◆ **Exercise description**
Find the word "React" in the records below. List each line containing it.

◆ **Records provided**

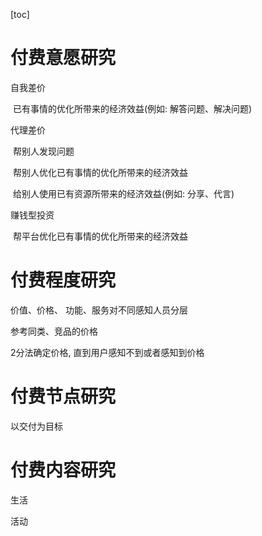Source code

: [toc]

# 付费意愿研究

自我差价

​	已有事情的优化所带来的经济效益(例如: 解答问题、解决问题)

代理差价

​	帮别人发现问题

​	帮别人优化已有事情的优化所带来的经济效益

​	给别人使用已有资源所带来的经济效益(例如: 分享、代言)

赚钱型投资

​	帮平台优化已有事情的优化所带来的经济效益



# 付费程度研究

价值、价格、 功能、服务对不同感知人员分层

参考同类、竞品的价格

2分法确定价格, 直到用户感知不到或者感知到价格



# 付费节点研究

以交付为目标

# 付费内容研究

生活

活动

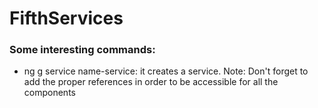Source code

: # FifthServices

### Some interesting commands:
- ng g service name-service: it creates a service. Note: Don't forget to add the proper references in order to be accessible for all the components
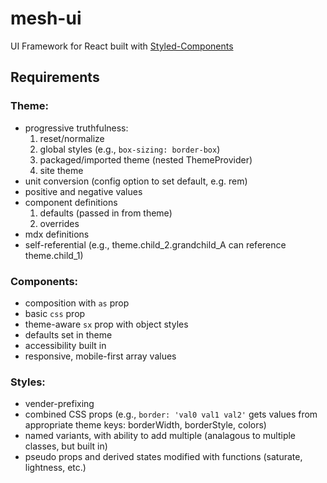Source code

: # mesh-ui

UI Framework for React built with [Styled-Components](https://styled-components.com/)

## Requirements

### Theme:

- progressive truthfulness:
  1. reset/normalize
  2. global styles (e.g., `box-sizing: border-box`)
  3. packaged/imported theme (nested ThemeProvider)
  4. site theme
- unit conversion (config option to set default, e.g. rem)
- positive and negative values
- component definitions
  1. defaults (passed in from theme)
  2. overrides
- mdx definitions
- self-referential (e.g., theme.child_2.grandchild_A can reference theme.child_1)

### Components:

- composition with `as` prop
- basic `css` prop
- theme-aware `sx` prop with object styles
- defaults set in theme
- accessibility built in
- responsive, mobile-first array values

### Styles:

- vender-prefixing
- combined CSS props (e.g., `border: 'val0 val1 val2'` gets values from appropriate theme keys: borderWidth, borderStyle, colors)
- named variants, with ability to add multiple (analagous to multiple classes, but built in)
- pseudo props and derived states modified with functions (saturate, lightness, etc.)
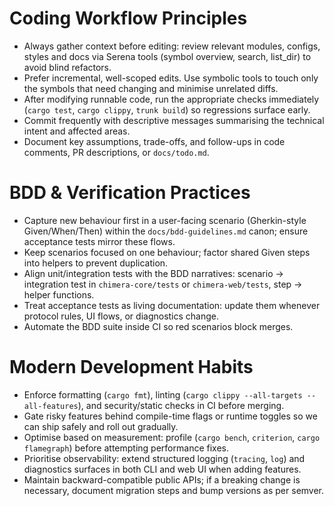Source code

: # Coding Workflow Principles
- Always gather context before editing: review relevant modules, configs, styles and docs via Serena tools (symbol overview, search, list_dir) to avoid blind refactors.
- Prefer incremental, well-scoped edits. Use symbolic tools to touch only the symbols that need changing and minimise unrelated diffs.
- After modifying runnable code, run the appropriate checks immediately (`cargo test`, `cargo clippy`, `trunk build`) so regressions surface early.
- Commit frequently with descriptive messages summarising the technical intent and affected areas.
- Document key assumptions, trade-offs, and follow-ups in code comments, PR descriptions, or `docs/todo.md`.

# BDD & Verification Practices
- Capture new behaviour first in a user-facing scenario (Gherkin-style Given/When/Then) within the `docs/bdd-guidelines.md` canon; ensure acceptance tests mirror these flows.
- Keep scenarios focused on one behaviour; factor shared Given steps into helpers to prevent duplication.
- Align unit/integration tests with the BDD narratives: scenario -> integration test in `chimera-core/tests` or `chimera-web/tests`, step -> helper functions.
- Treat acceptance tests as living documentation: update them whenever protocol rules, UI flows, or diagnostics change.
- Automate the BDD suite inside CI so red scenarios block merges.

# Modern Development Habits
- Enforce formatting (`cargo fmt`), linting (`cargo clippy --all-targets --all-features`), and security/static checks in CI before merging.
- Gate risky features behind compile-time flags or runtime toggles so we can ship safely and roll out gradually.
- Optimise based on measurement: profile (`cargo bench`, `criterion`, `cargo flamegraph`) before attempting performance fixes.
- Prioritise observability: extend structured logging (`tracing`, `log`) and diagnostics surfaces in both CLI and web UI when adding features.
- Maintain backward-compatible public APIs; if a breaking change is necessary, document migration steps and bump versions as per semver.
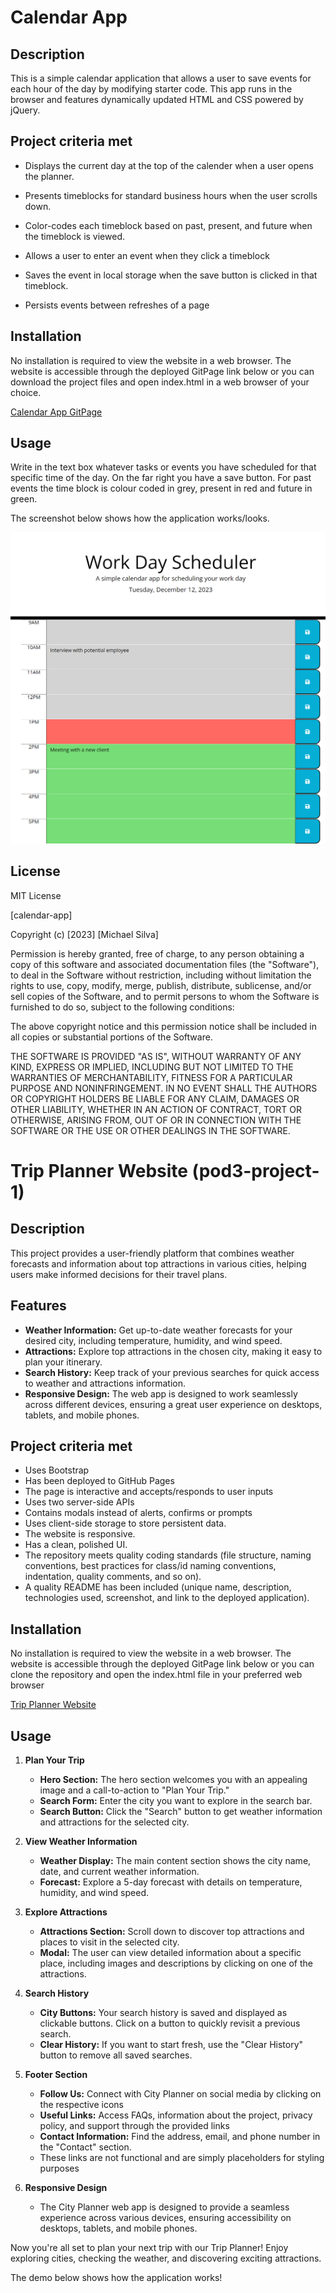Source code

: # Calendar App

## Description 

This is a simple calendar application that allows a user to save events for each hour of the day by modifying starter code. This app runs in the browser and features dynamically updated HTML and CSS powered by jQuery.

## Project criteria met

 * Displays the current day at the top of the calender when a user opens the planner.
 
* Presents timeblocks for standard business hours when the user scrolls down.
 
* Color-codes each timeblock based on past, present, and future when the timeblock is viewed.
 
* Allows a user to enter an event when they click a timeblock

* Saves the event in local storage when the save button is clicked in that timeblock.

* Persists events between refreshes of a page

## Installation
No installation is required to view the website in a web browser. The website is accessible through the deployed GitPage link below or you can download the project files and open index.html in a web browser of your choice.

[Calendar App GitPage ](https://mjsilva99.github.io/calendar-app/)


## Usage
Write in the text box whatever tasks or events you have scheduled for that specific time of the day. On the far right you have a save button. For past events the time block is colour coded in grey, present in red and future in green. 

The screenshot below shows how the application works/looks.

![Alt text](/images/calendar-app.png)

## License

MIT License

[calendar-app]

Copyright (c) [2023] [Michael Silva]

Permission is hereby granted, free of charge, to any person obtaining a copy
of this software and associated documentation files (the "Software"), to deal
in the Software without restriction, including without limitation the rights
to use, copy, modify, merge, publish, distribute, sublicense, and/or sell
copies of the Software, and to permit persons to whom the Software is
furnished to do so, subject to the following conditions:

The above copyright notice and this permission notice shall be included in all
copies or substantial portions of the Software.

THE SOFTWARE IS PROVIDED "AS IS", WITHOUT WARRANTY OF ANY KIND, EXPRESS OR
IMPLIED, INCLUDING BUT NOT LIMITED TO THE WARRANTIES OF MERCHANTABILITY,
FITNESS FOR A PARTICULAR PURPOSE AND NONINFRINGEMENT. IN NO EVENT SHALL THE
AUTHORS OR COPYRIGHT HOLDERS BE LIABLE FOR ANY CLAIM, DAMAGES OR OTHER
LIABILITY, WHETHER IN AN ACTION OF CONTRACT, TORT OR OTHERWISE, ARISING FROM,
OUT OF OR IN CONNECTION WITH THE SOFTWARE OR THE USE OR OTHER DEALINGS IN THE
SOFTWARE.





























# Trip Planner Website (pod3-project-1)

## Description 

This project provides a user-friendly platform that combines weather forecasts and information about top attractions in various cities, helping users make informed decisions for their travel plans.

## Features

- **Weather Information:** Get up-to-date weather forecasts for your desired city, including temperature, humidity, and wind speed.
- **Attractions:** Explore top attractions in the chosen city, making it easy to plan your itinerary.
- **Search History:** Keep track of your previous searches for quick access to weather and attractions information.
- **Responsive Design:** The web app is designed to work seamlessly across different devices, ensuring a great user experience on desktops, tablets, and mobile phones.

## Project criteria met

- Uses Bootstrap
- Has been deployed to GitHub Pages
- The page is interactive and accepts/responds to user inputs 
- Uses two server-side APIs
- Contains modals instead of alerts, confirms or prompts
- Uses client-side storage to store persistent data.
- The website is responsive.
- Has a clean, polished UI.
- The repository meets quality coding standards (file structure, naming conventions, best practices for class/id naming conventions, indentation, quality comments, and so on).
- A quality README has been included (unique name, description, technologies used, screenshot, and link to the deployed application).

## Installation
No installation is required to view the website in a web browser. The website is accessible through the deployed GitPage link below or you can clone the repository and open the index.html file in your preferred web browser

[Trip Planner Website](https://AdrianneC.github.io/Trip-Planner-Website/)



## Usage
1. **Plan Your Trip**
   - **Hero Section:** The hero section welcomes you with an appealing image and a call-to-action to "Plan Your Trip."
   - **Search Form:** Enter the city you want to explore in the search bar.
   - **Search Button:** Click the "Search" button to get weather information and attractions for the selected city.

3. **View Weather Information**
   - **Weather Display:** The main content section shows the city name, date, and current weather information.
   - **Forecast:** Explore a 5-day forecast with details on temperature, humidity, and wind speed.

4. **Explore Attractions**
   - **Attractions Section:** Scroll down to discover top attractions and places to visit in the selected city.
   - **Modal:** The user can view detailed information about a specific place, including images and descriptions by clicking on one of the attractions.

5. **Search History**
   - **City Buttons:** Your search history is saved and displayed as clickable buttons. Click on a button to quickly revisit a previous search.
   - **Clear History:** If you want to start fresh, use the "Clear History" button to remove all saved searches.

6. **Footer Section**
   - **Follow Us:** Connect with City Planner on social media by clicking on the respective icons
   - **Useful Links:** Access FAQs, information about the project, privacy policy, and support through the provided links 
   - **Contact Information:** Find the address, email, and phone number in the "Contact" section.
   - These links are not functional and are simply placeholders for styling purposes

7. **Responsive Design**
   - The City Planner web app is designed to provide a seamless experience across various devices, ensuring accessibility on desktops, tablets, and mobile phones.

Now you're all set to plan your next trip with our Trip Planner! Enjoy exploring cities, checking the weather, and discovering exciting attractions.

The demo below shows how the application works!



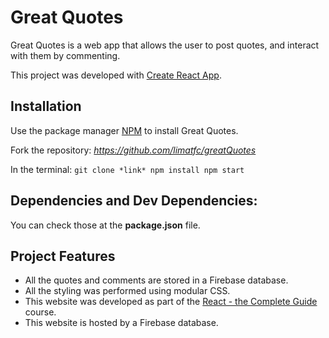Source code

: # Great Quotes

Great Quotes is a web app that allows the user to post quotes, and interact with them by commenting.

This project was developed with [Create React App](https://github.com/facebook/create-react-app).

## Installation

Use the package manager [NPM](https://phoenixnap.com/kb/install-node-js-npm-on-windows) to install Great Quotes.

Fork the repository:
*https://github.com/limatfc/greatQuotes*

In the terminal:
`git clone *link* npm install npm start`

## Dependencies and Dev Dependencies:

You can check those at the **package.json** file.

## Project Features

- All the quotes and comments are stored in a Firebase database.
- All the styling was performed using modular CSS.
- This website was developed as part of the [React - the Complete Guide](https://reddemy.com/course/react-the-complete-guide-incl-redux/) course.
- This website is hosted by a Firebase database.
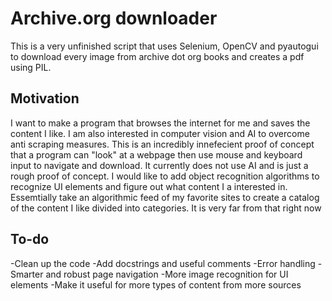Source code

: # Archive.org downloader

This is a very unfinished script that uses Selenium, OpenCV and pyautogui to download every image from archive dot org books and creates a pdf using PIL.

## Motivation

I want to make a program that browses the internet for me and saves the content I like. I am also interested in computer vision and AI to overcome anti scraping measures. This is an incredibly innefecient proof of concept that a program can "look" at a webpage then use mouse and keyboard input to navigate and download. It currently does not use AI and is just a rough proof of concept. I would like to add object recognition algorithms to recognize UI elements and figure out what content I a interested in. Essemtially take an algorithmic feed of my favorite sites to create a catalog of the content I like divided into categories.  It is very far from that right now

## To-do
-Clean up the code
-Add docstrings and useful comments
-Error handling
-Smarter and robust page navigation
-More image recognition for UI elements
-Make it useful for more types of content from more sources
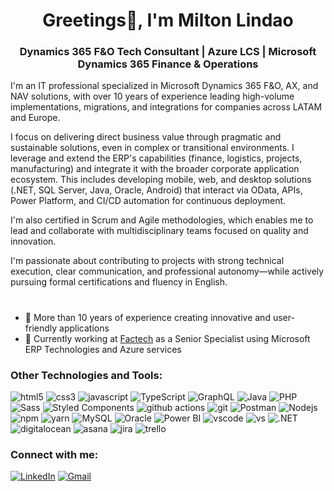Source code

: <h1 align="center">Greetings👋, I'm Milton Lindao</h1>
<h3 align="center">Dynamics 365 F&O Tech Consultant | Azure LCS | Microsoft Dynamics 365 Finance & Operations</h3>
<P>
I'm an IT professional specialized in Microsoft Dynamics 365 F&O, AX, and NAV solutions, with over 10 years of experience leading high-volume implementations, migrations, and integrations for companies across LATAM and Europe.

I focus on delivering direct business value through pragmatic and sustainable solutions, even in complex or transitional environments. I leverage and extend the ERP's capabilities (finance, logistics, projects, manufacturing) and integrate it with the broader corporate application ecosystem. This includes developing mobile, web, and desktop solutions (.NET, SQL Server, Java, Oracle, Android) that interact via OData, APIs, Power Platform, and CI/CD automation for continuous deployment.

I'm also certified in Scrum and Agile methodologies, which enables me to lead and collaborate with multidisciplinary teams focused on quality and innovation.

I'm passionate about contributing to projects with strong technical execution, clear communication, and professional autonomy—while actively pursuing formal certifications and fluency in English.
</P>
<h1></h1> 

- 🚀 More than 10 years of experience creating innovative and user-friendly applications
- 💼 Currently working at [Factech](https://www.factech.tech/) as a Senior Specialist using Microsoft ERP Technologies and Azure services

<h3 align="left">Other Technologies and Tools:</h3>
<p align="left">
   <img alt="html5" src="https://img.shields.io/badge/-HTML5-E34F26?style=flat-square&logo=html5&logoColor=white" />
  <img alt="css3" src="https://img.shields.io/badge/-CSS3-4285f4?style=flat-square&logo=css3&logoColor=white" />
  <img alt="javascript" src="https://img.shields.io/badge/-Javascript-e5ce27?style=flat-square&logo=Javascript&logoColor=white" />
  <img alt="TypeScript" src="https://img.shields.io/badge/-TypeScript-007ACC?style=flat-square&logo=typescript&logoColor=white" />
  <img alt="GraphQL" src="https://img.shields.io/badge/-GraphQL-E10098?style=flat-square&logo=graphql&logoColor=white" />
  <img alt="Java" src="https://img.shields.io/badge/-Java-ED8B00?style=flat-square&logo=Java&logoColor=white" />
  <img alt="PHP" src="https://img.shields.io/badge/-php-777BB4?style=flat-square&logo=php&logoColor=white" />
  <img alt="Sass" src="https://img.shields.io/badge/-Sass-CC6699?style=flat-square&logo=sass&logoColor=white" />
  <img alt="Styled Components" src="https://img.shields.io/badge/-Styled_Components-db7092?style=flat-square&logo=styled-components&logoColor=white" />
  <img alt="github actions" src="https://img.shields.io/badge/-Github_Actions-2088FF?style=flat-square&logo=github-actions&logoColor=white" />
  <img alt="git" src="https://img.shields.io/badge/-Git-F05032?style=flat-square&logo=git&logoColor=white" />
  <img alt="Postman" src="https://img.shields.io/badge/-postman-f15d27?style=flat-square&logo=postman&logoColor=white" />
  <img alt="Nodejs" src="https://img.shields.io/badge/-Nodejs-43853d?style=flat-square&logo=Node.js&logoColor=white" />
  <img alt="npm" src="https://img.shields.io/badge/-NPM-CB3837?style=flat-square&logo=npm&logoColor=white" />
  <img alt="yarn" src="https://img.shields.io/badge/-Yarn-2188b6?style=flat-square&logo=yarn&logoColor=white" />  
  <img alt="MySQL" src="https://img.shields.io/badge/-MySQL-4479A1?style=flat-square&logo=MySQL&logoColor=white" />
  <img alt="Oracle" src="https://custom-icon-badges.demolab.com/badge/-Oracle-F80000?style=flat-square&logo=Oracle&logoColor=white" />
  <img alt="Power BI" src="https://custom-icon-badges.demolab.com/badge/-Power%20BI-F1C912?style=flat-square&logo=Power%20BI&logoColor=white" />  
  <img alt="vscode" src="https://img.shields.io/badge/-Visual%20Studio%20Code-0066b8?style=flat-square&logo=Visual%20Studio%20Code&logoColor=white" />
  <img alt="vs" src="https://custom-icon-badges.demolab.com/badge/-Visual%20Studio-5C2D91?style=flat-square&logo=Visual-Studio&logoColor=white" />
  <img alt=".NET" src="https://img.shields.io/badge/-.NET-512BD4?style=flat-square&logo=.NET&logoColor=white" />  
  <img alt="digitalocean" src="https://img.shields.io/badge/-DigitalOcean-0167FF?style=flat-square&logo=DigitalOcean&logoColor=white" />
  <img alt="asana" src="https://img.shields.io/badge/-Asana-F06A6A?style=flat-square&logo=Asana&logoColor=white" />
  <img alt="jira" src="https://img.shields.io/badge/-Jira-0052CC?style=flat-square&logo=Jira&logoColor=white" />
  <img alt="trello" src="https://img.shields.io/badge/-Trello-0052CC?style=flat-square&logo=Trello&logoColor=white" />
</p>

<h3 align="left">Connect with me:</h3>
<p align="left">
  <a href="https://www.linkedin.com/in/miltonlindao/" target="_blank"><img alt="LinkedIn" src="https://img.shields.io/badge/linkedin-%230077B5.svg?&style=for-the-badge&logo=linkedin&logoColor=white" /></a>
  <a href="mailto:melv077@gmail.com"><img alt="Gmail" src="https://img.shields.io/badge/-Gmail-ea4335?style=for-the-badge&logo=gmail&logoColor=white" /></a>
</p>

<!--
**miltonlindao/miltonlindao** is a ✨ _special_ ✨ repository because its `README.md` (this file) appears on your GitHub profile.

Here are some ideas to get you started:

- 🔭 I’m currently working on ...
- 🌱 I’m currently learning ...
- 👯 I’m looking to collaborate on ...
- 🤔 I’m looking for help with ...
- 💬 Ask me about ...
- 📫 How to reach me: ...
- 😄 Pronouns: ...
- ⚡ Fun fact: ...
-->
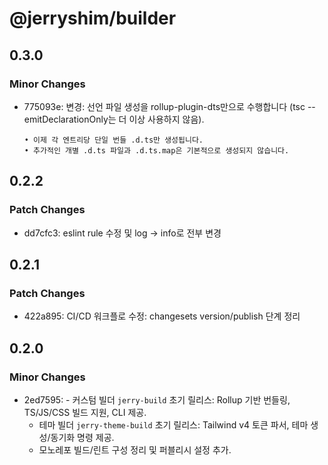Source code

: # @jerryshim/builder

## 0.3.0

### Minor Changes

- 775093e: 변경: 선언 파일 생성을 rollup-plugin-dts만으로 수행합니다 (tsc --emitDeclarationOnly는 더 이상 사용하지 않음).

      • 이제 각 엔트리당 단일 번들 .d.ts만 생성됩니다.
      • 추가적인 개별 .d.ts 파일과 .d.ts.map은 기본적으로 생성되지 않습니다.

## 0.2.2

### Patch Changes

- dd7cfc3: eslint rule 수정 및 log -> info로 전부 변경

## 0.2.1

### Patch Changes

- 422a895: CI/CD 워크플로 수정: changesets version/publish 단계 정리

## 0.2.0

### Minor Changes

- 2ed7595: - 커스텀 빌더 `jerry-build` 초기 릴리스: Rollup 기반 번들링, TS/JS/CSS 빌드 지원, CLI 제공.
  - 테마 빌더 `jerry-theme-build` 초기 릴리스: Tailwind v4 토큰 파서, 테마 생성/동기화 명령 제공.
  - 모노레포 빌드/린트 구성 정리 및 퍼블리시 설정 추가.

◆ **Output for this task**
UI Framework for React built with [Styled-Components](https://styled-components.com/)
This project was developed with [Create React App](https://github.com/facebook/create-react-app).
- This website was developed as part of the [React - the Complete Guide](https://reddemy.com/course/react-the-complete-guide-incl-redux/) course.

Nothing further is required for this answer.